With the pictures left out, retype exactly the lines below starting at the line that contains "- Test Elasticsearch cluster health" and ending at the line that contains "- 🤖 **AI-optimized".

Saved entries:
--------------------

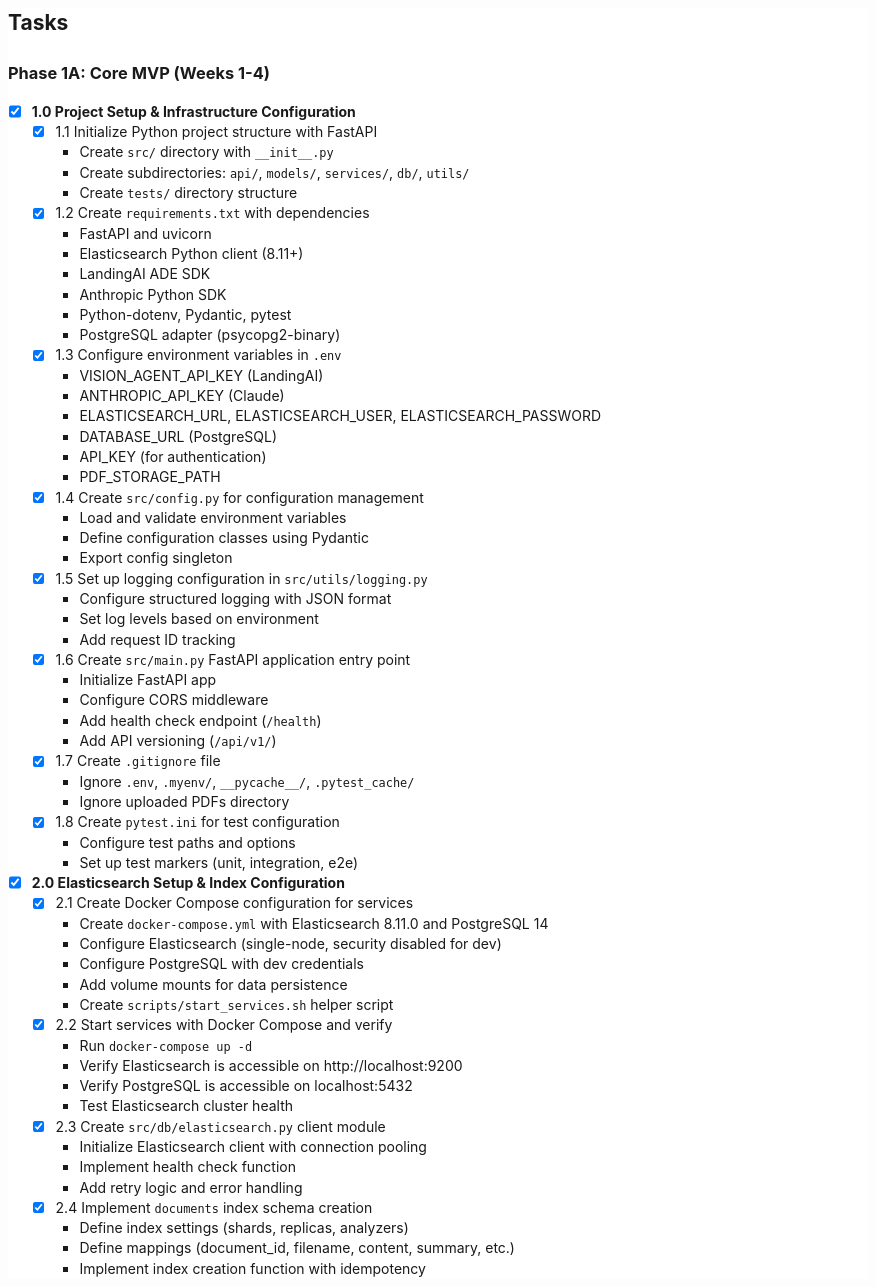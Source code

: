 ## Tasks

### Phase 1A: Core MVP (Weeks 1-4)

- [x] **1.0 Project Setup & Infrastructure Configuration**
  - [x] 1.1 Initialize Python project structure with FastAPI
    - Create `src/` directory with `__init__.py`
    - Create subdirectories: `api/`, `models/`, `services/`, `db/`, `utils/`
    - Create `tests/` directory structure
  - [x] 1.2 Create `requirements.txt` with dependencies
    - FastAPI and uvicorn
    - Elasticsearch Python client (8.11+)
    - LandingAI ADE SDK
    - Anthropic Python SDK
    - Python-dotenv, Pydantic, pytest
    - PostgreSQL adapter (psycopg2-binary)
  - [x] 1.3 Configure environment variables in `.env`
    - VISION_AGENT_API_KEY (LandingAI)
    - ANTHROPIC_API_KEY (Claude)
    - ELASTICSEARCH_URL, ELASTICSEARCH_USER, ELASTICSEARCH_PASSWORD
    - DATABASE_URL (PostgreSQL)
    - API_KEY (for authentication)
    - PDF_STORAGE_PATH
  - [x] 1.4 Create `src/config.py` for configuration management
    - Load and validate environment variables
    - Define configuration classes using Pydantic
    - Export config singleton
  - [x] 1.5 Set up logging configuration in `src/utils/logging.py`
    - Configure structured logging with JSON format
    - Set log levels based on environment
    - Add request ID tracking
  - [x] 1.6 Create `src/main.py` FastAPI application entry point
    - Initialize FastAPI app
    - Configure CORS middleware
    - Add health check endpoint (`/health`)
    - Add API versioning (`/api/v1/`)
  - [x] 1.7 Create `.gitignore` file
    - Ignore `.env`, `.myenv/`, `__pycache__/`, `.pytest_cache/`
    - Ignore uploaded PDFs directory
  - [x] 1.8 Create `pytest.ini` for test configuration
    - Configure test paths and options
    - Set up test markers (unit, integration, e2e)

- [x] **2.0 Elasticsearch Setup & Index Configuration**
  - [x] 2.1 Create Docker Compose configuration for services
    - Create `docker-compose.yml` with Elasticsearch 8.11.0 and PostgreSQL 14
    - Configure Elasticsearch (single-node, security disabled for dev)
    - Configure PostgreSQL with dev credentials
    - Add volume mounts for data persistence
    - Create `scripts/start_services.sh` helper script
  - [x] 2.2 Start services with Docker Compose and verify
    - Run `docker-compose up -d`
    - Verify Elasticsearch is accessible on http://localhost:9200
    - Verify PostgreSQL is accessible on localhost:5432
    - Test Elasticsearch cluster health
  - [x] 2.3 Create `src/db/elasticsearch.py` client module
    - Initialize Elasticsearch client with connection pooling
    - Implement health check function
    - Add retry logic and error handling
  - [x] 2.4 Implement `documents` index schema creation
    - Define index settings (shards, replicas, analyzers)
    - Define mappings (document_id, filename, content, summary, etc.)
    - Implement index creation function with idempotency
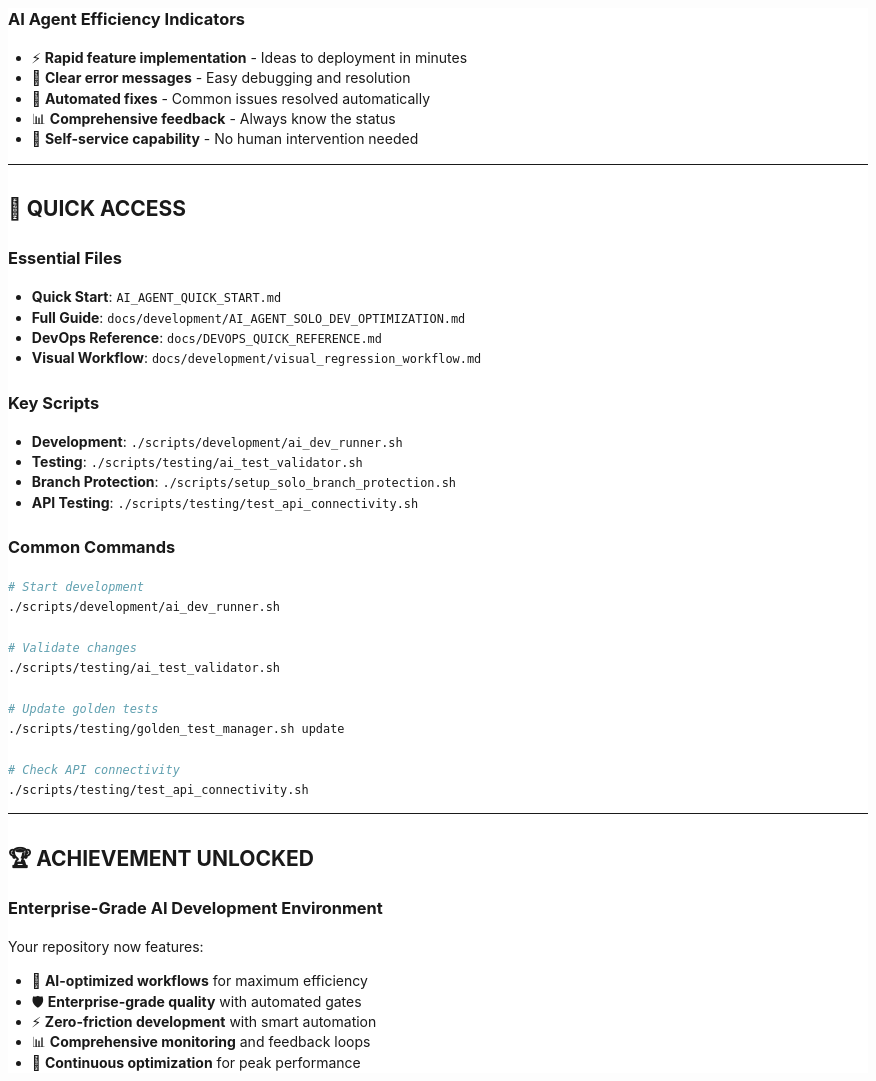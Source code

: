 ### **AI Agent Efficiency Indicators**
- ⚡ **Rapid feature implementation** - Ideas to deployment in minutes
- 🎯 **Clear error messages** - Easy debugging and resolution
- 🔧 **Automated fixes** - Common issues resolved automatically
- 📊 **Comprehensive feedback** - Always know the status
- 🤖 **Self-service capability** - No human intervention needed

---

## 🔗 **QUICK ACCESS**

### **Essential Files**
- **Quick Start**: `AI_AGENT_QUICK_START.md`
- **Full Guide**: `docs/development/AI_AGENT_SOLO_DEV_OPTIMIZATION.md`
- **DevOps Reference**: `docs/DEVOPS_QUICK_REFERENCE.md`
- **Visual Workflow**: `docs/development/visual_regression_workflow.md`

### **Key Scripts**
- **Development**: `./scripts/development/ai_dev_runner.sh`
- **Testing**: `./scripts/testing/ai_test_validator.sh`
- **Branch Protection**: `./scripts/setup_solo_branch_protection.sh`
- **API Testing**: `./scripts/testing/test_api_connectivity.sh`

### **Common Commands**
```bash
# Start development
./scripts/development/ai_dev_runner.sh

# Validate changes
./scripts/testing/ai_test_validator.sh

# Update golden tests
./scripts/testing/golden_test_manager.sh update

# Check API connectivity
./scripts/testing/test_api_connectivity.sh
```

---

## 🏆 **ACHIEVEMENT UNLOCKED**

### **Enterprise-Grade AI Development Environment**
Your repository now features:
- 🤖 **AI-optimized workflows** for maximum efficiency
- 🛡️ **Enterprise-grade quality** with automated gates
- ⚡ **Zero-friction development** with smart automation
- 📊 **Comprehensive monitoring** and feedback loops
- 🔄 **Continuous optimization** for peak performance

--------------------

**FINISHED EXERCISE**
    - Test Elasticsearch cluster health
  - [x] 2.3 Create `src/db/elasticsearch.py` client module
    - Initialize Elasticsearch client with connection pooling
    - Implement health check function
    - Add retry logic and error handling
  - [x] 2.4 Implement `documents` index schema creation
    - Define index settings (shards, replicas, analyzers)
    - Define mappings (document_id, filename, content, summary, etc.)
    - Implement index creation function with idempotency
Source code

: ### **AI Agent Efficiency Indicators**
- ⚡ **Rapid feature implementation** - Ideas to deployment in minutes
- 🎯 **Clear error messages** - Easy debugging and resolution
- 🔧 **Automated fixes** - Common issues resolved automatically
- 📊 **Comprehensive feedback** - Always know the status
- 🤖 **Self-service capability** - No human intervention needed

---

## 🔗 **QUICK ACCESS**

### **Essential Files**
- **Quick Start**: `AI_AGENT_QUICK_START.md`
- **Full Guide**: `docs/development/AI_AGENT_SOLO_DEV_OPTIMIZATION.md`
- **DevOps Reference**: `docs/DEVOPS_QUICK_REFERENCE.md`
- **Visual Workflow**: `docs/development/visual_regression_workflow.md`

### **Key Scripts**
- **Development**: `./scripts/development/ai_dev_runner.sh`
- **Testing**: `./scripts/testing/ai_test_validator.sh`
- **Branch Protection**: `./scripts/setup_solo_branch_protection.sh`
- **API Testing**: `./scripts/testing/test_api_connectivity.sh`

### **Common Commands**
```bash
# Start development
./scripts/development/ai_dev_runner.sh

# Validate changes
./scripts/testing/ai_test_validator.sh

# Update golden tests
./scripts/testing/golden_test_manager.sh update

# Check API connectivity
./scripts/testing/test_api_connectivity.sh
```

---

## 🏆 **ACHIEVEMENT UNLOCKED**

### **Enterprise-Grade AI Development Environment**
Your repository now features:
- 🤖 **AI-optimized workflows** for maximum efficiency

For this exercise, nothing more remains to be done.